Why are you bothering?

Your DC doesn’t need this character in their life. They don’t need to be in a situation with this level of toxic atmosphere as they will sense it, absorb it, internalise it which will make them anxious, confused and scared.

They will also pick up your tension and absorb that.

Only expose your baby to emotionally healthy environments where you are calm, happy and confident.

You don’t need permission from anyone to take that decision.

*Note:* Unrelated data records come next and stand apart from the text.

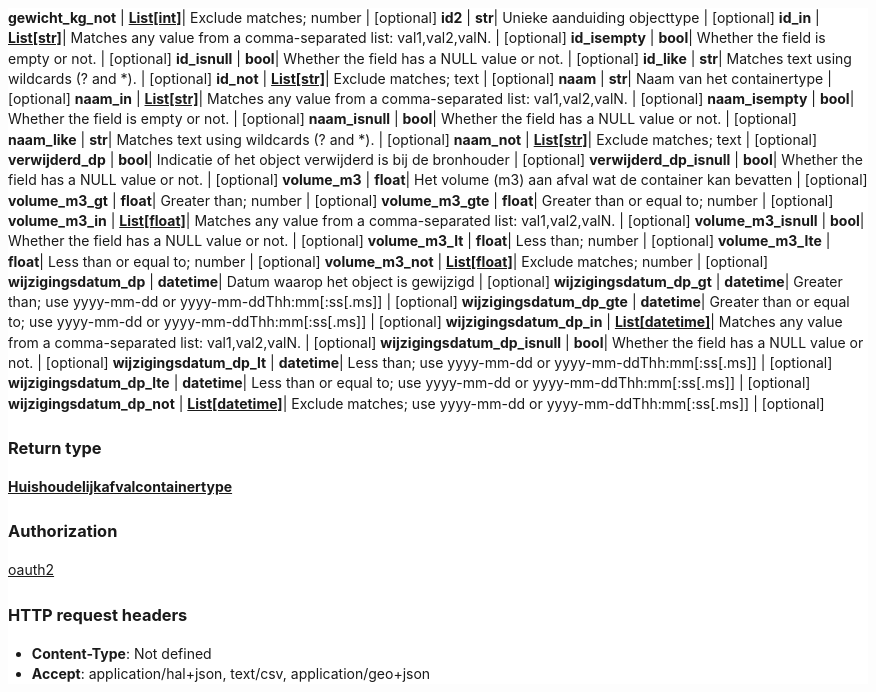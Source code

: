  **gewicht_kg_not** | [**List[int]**](int.md)| Exclude matches; number | [optional] 
 **id2** | **str**| Unieke aanduiding objecttype | [optional] 
 **id_in** | [**List[str]**](str.md)| Matches any value from a comma-separated list: val1,val2,valN. | [optional] 
 **id_isempty** | **bool**| Whether the field is empty or not. | [optional] 
 **id_isnull** | **bool**| Whether the field has a NULL value or not. | [optional] 
 **id_like** | **str**| Matches text using wildcards (? and *). | [optional] 
 **id_not** | [**List[str]**](str.md)| Exclude matches; text | [optional] 
 **naam** | **str**| Naam van het containertype | [optional] 
 **naam_in** | [**List[str]**](str.md)| Matches any value from a comma-separated list: val1,val2,valN. | [optional] 
 **naam_isempty** | **bool**| Whether the field is empty or not. | [optional] 
 **naam_isnull** | **bool**| Whether the field has a NULL value or not. | [optional] 
 **naam_like** | **str**| Matches text using wildcards (? and *). | [optional] 
 **naam_not** | [**List[str]**](str.md)| Exclude matches; text | [optional] 
 **verwijderd_dp** | **bool**| Indicatie of het object verwijderd is bij de bronhouder | [optional] 
 **verwijderd_dp_isnull** | **bool**| Whether the field has a NULL value or not. | [optional] 
 **volume_m3** | **float**| Het volume (m3) aan afval wat de container kan bevatten | [optional] 
 **volume_m3_gt** | **float**| Greater than; number | [optional] 
 **volume_m3_gte** | **float**| Greater than or equal to; number | [optional] 
 **volume_m3_in** | [**List[float]**](float.md)| Matches any value from a comma-separated list: val1,val2,valN. | [optional] 
 **volume_m3_isnull** | **bool**| Whether the field has a NULL value or not. | [optional] 
 **volume_m3_lt** | **float**| Less than; number | [optional] 
 **volume_m3_lte** | **float**| Less than or equal to; number | [optional] 
 **volume_m3_not** | [**List[float]**](float.md)| Exclude matches; number | [optional] 
 **wijzigingsdatum_dp** | **datetime**| Datum waarop het object is gewijzigd | [optional] 
 **wijzigingsdatum_dp_gt** | **datetime**| Greater than; use yyyy-mm-dd or yyyy-mm-ddThh:mm[:ss[.ms]] | [optional] 
 **wijzigingsdatum_dp_gte** | **datetime**| Greater than or equal to; use yyyy-mm-dd or yyyy-mm-ddThh:mm[:ss[.ms]] | [optional] 
 **wijzigingsdatum_dp_in** | [**List[datetime]**](datetime.md)| Matches any value from a comma-separated list: val1,val2,valN. | [optional] 
 **wijzigingsdatum_dp_isnull** | **bool**| Whether the field has a NULL value or not. | [optional] 
 **wijzigingsdatum_dp_lt** | **datetime**| Less than; use yyyy-mm-dd or yyyy-mm-ddThh:mm[:ss[.ms]] | [optional] 
 **wijzigingsdatum_dp_lte** | **datetime**| Less than or equal to; use yyyy-mm-dd or yyyy-mm-ddThh:mm[:ss[.ms]] | [optional] 
 **wijzigingsdatum_dp_not** | [**List[datetime]**](datetime.md)| Exclude matches; use yyyy-mm-dd or yyyy-mm-ddThh:mm[:ss[.ms]] | [optional] 

### Return type

[**Huishoudelijkafvalcontainertype**](Huishoudelijkafvalcontainertype.md)

### Authorization

[oauth2](../README.md#oauth2)

### HTTP request headers

 - **Content-Type**: Not defined
 - **Accept**: application/hal+json, text/csv, application/geo+json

penguinparty00 Sun 09-May-21 22:59:00

SleepingStandingUp

I've invite Dad around to yours from now on.
If anyone asks, say you assumed she didn't want you round after ladt


That's not a bad shout to be honest would solve all the issues and wouldn't constantly ruin our weekends being annoyed at her

OP’s posts: |
gamerchick Sun 09-May-21 23:00:15

lydia2021

Yes, you are right to feel angry. I would not have my baby in a smokers house, esp if they smoke indoors. My friend is a gran, loves her grankids, but her dil calls her a c..., and is horrid to the step kids,, throws them out in the cold, wont make food for them. And pushes them into rooms in the house. The DIL is a grade A bitch to the kids, and the dull, brain dead father of three is marrying her soon. Would you marry someone who assaults your kids... I think you are lucky... in some ways... mil is not that into babies I think. Give it time, and invite them for Sunday lunch. Put a time on it... as in 1 to 3pm. So she can go back to bed

And you've rang SS about this stuff haven't you?